Why prescriptive actions are required to realize the expected value of predictive alerts

Posted: 25 August, 2020

With the automation of industry, sensors in equipment have become ubiquitous to control the production process. These sensors create enormous amounts of data, and in this Industry 4.0 era, we put this data to good use by merging and storing it in Historians and Data Lakes, and by combining the data with Artificial Intelligence tools to predict a machine’s behavior.

Current expectations are to be able to replace classic fixed time interval asset strategies, like a calendar-based equipment overhaul, with predictive strategies, where we only do maintenance activities when the predicted condition of the equipment requires maintenance or repair.

The goal of Asset Performance Management (APM) is to ensure asset compliance, performance and sustainability across the asset life cycle. We are moving from a “push” asset strategy, where we plan preventive interventions regardless of the immediate asset condition, to a “pull” asset strategy, where we trigger preventive interventions “Just-in-Time” (JIT) to avoid failure and unplanned downtime of critical equipment. The big advantage to this strategy is that we will avoid failures and unplanned downtime and save preventive maintenance costs and planned downtime, because we will be more effective by focusing on those assets that need intervention most.

Prediction with Data Analytics in Asset Performance Management (APM), promises a lot – but on its own, it is not enough to reach its full potential. Predictive alerts require specific prescriptive follow-up actions to realize the expected value.

I have witnessed several Owner Operators (OO) who are leaders in their industry, and most of them are at an advanced APM maturity level, where this phenomenon has become evident: They implement predictive alerts but are not realizing the value that they expected.

Operators or technicians are overwhelmed by the sheer number of alerts and they do not have the tools to prioritize concurrent alerts. They also do not understand how urgent each alert is and if they need to take extraordinary measures to avoid the predicted failure. All this makes creating a feasible and risk-based maintenance schedule a daunting task.

In some cases, required spare parts to solve the alerted problem are not available and even expediting them would not avoid expensive unplanned downtime. In other cases, precious time was spent to interpret and diagnose the alerts and to reach consensus on what action to take. Time that should have been spent on solving the problem.

Prescriptive Actions are about implementing a “pit-stop” mentality to effectively solve alerted problems before they cause equipment failure. If you want to successfully transform your APM methodology from “push” to “pull” asset strategies, where we trigger events with alerts rather than plan them in advance, this requires careful follow-up action preparation and an agile organization to execute these actions.
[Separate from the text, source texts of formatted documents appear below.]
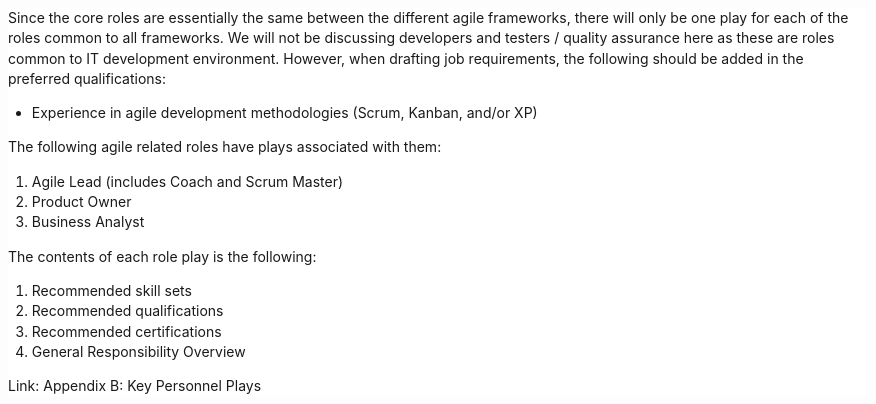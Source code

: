 Since the core roles are essentially the same between the different agile frameworks, there will only be one play for each of the roles common to all frameworks. We will not be discussing developers and testers / quality assurance here as these are roles common to IT development environment. However, when drafting job requirements, the following should be added in the preferred qualifications:

- Experience in agile development methodologies (Scrum, Kanban, and/or XP)

The following agile related roles have plays associated with them:

1. Agile Lead (includes Coach and Scrum Master)
2. Product Owner
3. Business Analyst

The contents of each role play is the following:

1. Recommended skill sets
2. Recommended qualifications
3. Recommended certifications
4. General Responsibility Overview

Link: Appendix B: Key Personnel Plays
We need to prescribe the following four elements for each alert that we predict:

  • Criticality: What is the financial impact of this predicted failure? Impact is the total effect of the event if the predicted failure mode occurs.
  • Urgency: How much time do you have? Urgency is a reliable prediction of when the failure mode will occur once the indicator alarm is triggered.
  • Action: What action will you take? It defines the tasks you need to execute and includes the required skills, tools, permits, work instructions, and required asset safety isolation (i.e., lock out/tag out, or LOTO).
  • Spare Part Management: Having the right spare part on hand determines whether a predicated failure can be avoided before it occurs.

Predictive Analytics enables us to define meaningful indicators that are based on sensor and other operations data. These indicators are true “lead indicators” in that they allow us to make decisions in real-time that will influence the performance of our Asset before it happens. This is quite revolutionary in the history of management systems. But unless we add prescriptive actions to these alerted indicators, we will not achieve the value that we expect. In the worst case, all the alerts could create nervousness and inefficiencies in the organization with detrimental consequences.